Problem requirements: Please output only the lines that begin at the line with "- Make sure you are not" and run through the end of the entries below, exactly as written. Drop all pictures.

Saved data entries
####
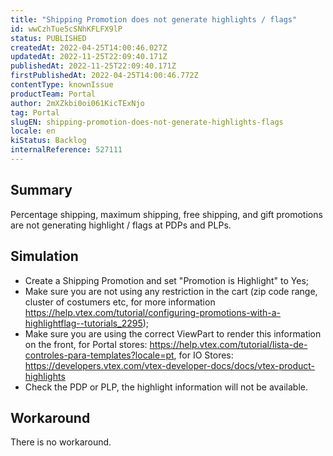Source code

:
```yaml
---
title: "Shipping Promotion does not generate highlights / flags"
id: wwCzhTue5cSNhKFLFX9lP
status: PUBLISHED
createdAt: 2022-04-25T14:00:46.027Z
updatedAt: 2022-11-25T22:09:40.171Z
publishedAt: 2022-11-25T22:09:40.171Z
firstPublishedAt: 2022-04-25T14:00:46.772Z
contentType: knownIssue
productTeam: Portal
author: 2mXZkbi0oi061KicTExNjo
tag: Portal
slugEN: shipping-promotion-does-not-generate-highlights-flags
locale: en
kiStatus: Backlog
internalReference: 527111
---
```


## Summary


Percentage shipping, maximum shipping, free shipping, and gift promotions are not generating highlight / flags at PDPs and PLPs.



## Simulation


- Create a Shipping Promotion and set "Promotion is Highlight" to Yes;
- Make sure you are not using any restriction in the cart (zip code range, cluster of costumers etc, for more information https://help.vtex.com/tutorial/configuring-promotions-with-a-highlightflag--tutorials_2295);
- Make sure you are using the correct ViewPart to render this information on the front, for Portal stores: https://help.vtex.com/tutorial/lista-de-controles-para-templates?locale=pt, for IO Stores: https://developers.vtex.com/vtex-developer-docs/docs/vtex-product-highlights
- Check the PDP or PLP, the highlight information will not be available.



## Workaround


There is no workaround.

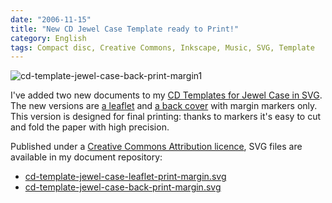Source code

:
 ```yaml
---
date: "2006-11-15"
title: "New CD Jewel Case Template ready to Print!"
category: English
tags: Compact disc, Creative Commons, Inkscape, Music, SVG, Template
---
```


![cd-template-jewel-case-back-print-margin1]({attach}cd-template-jewel-case-back-print-margin1.png)

I've added two new documents to my [CD Templates for Jewel Case in SVG]({filename}/2006/cd-templates-for-jewel-case-in-svg.md). The new versions are [a leaflet]({attach}cd-template-jewel-case-leaflet-print-margin.svg) and [a back cover]({attach}cd-template-jewel-case-back-print-margin.svg) with margin markers only. This version is designed for final printing: thanks to markers it's easy to cut and fold the paper with high precision.

Published under a [Creative Commons Attribution licence](https://creativecommons.org/licenses/by/2.5/), SVG files are available in my document repository:

  * [cd-template-jewel-case-leaflet-print-margin.svg]({attach}cd-template-jewel-case-leaflet-print-margin.svg)
  * [cd-template-jewel-case-back-print-margin.svg]({attach}cd-template-jewel-case-back-print-margin.svg)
####
Reply:
- Make sure you are not using any restriction in the cart (zip code range, cluster of costumers etc, for more information https://help.vtex.com/tutorial/configuring-promotions-with-a-highlightflag--tutorials_2295);
- Make sure you are using the correct ViewPart to render this information on the front, for Portal stores: https://help.vtex.com/tutorial/lista-de-controles-para-templates?locale=pt, for IO Stores: https://developers.vtex.com/vtex-developer-docs/docs/vtex-product-highlights
- Check the PDP or PLP, the highlight information will not be available.



## Workaround


There is no workaround.

Source code

:
 ```yaml
---
date: "2006-11-15"
title: "New CD Jewel Case Template ready to Print!"
category: English
tags: Compact disc, Creative Commons, Inkscape, Music, SVG, Template
---
```


![cd-template-jewel-case-back-print-margin1]({attach}cd-template-jewel-case-back-print-margin1.png)

I've added two new documents to my [CD Templates for Jewel Case in SVG]({filename}/2006/cd-templates-for-jewel-case-in-svg.md). The new versions are [a leaflet]({attach}cd-template-jewel-case-leaflet-print-margin.svg) and [a back cover]({attach}cd-template-jewel-case-back-print-margin.svg) with margin markers only. This version is designed for final printing: thanks to markers it's easy to cut and fold the paper with high precision.

Published under a [Creative Commons Attribution licence](https://creativecommons.org/licenses/by/2.5/), SVG files are available in my document repository:

  * [cd-template-jewel-case-leaflet-print-margin.svg]({attach}cd-template-jewel-case-leaflet-print-margin.svg)
  * [cd-template-jewel-case-back-print-margin.svg]({attach}cd-template-jewel-case-back-print-margin.svg)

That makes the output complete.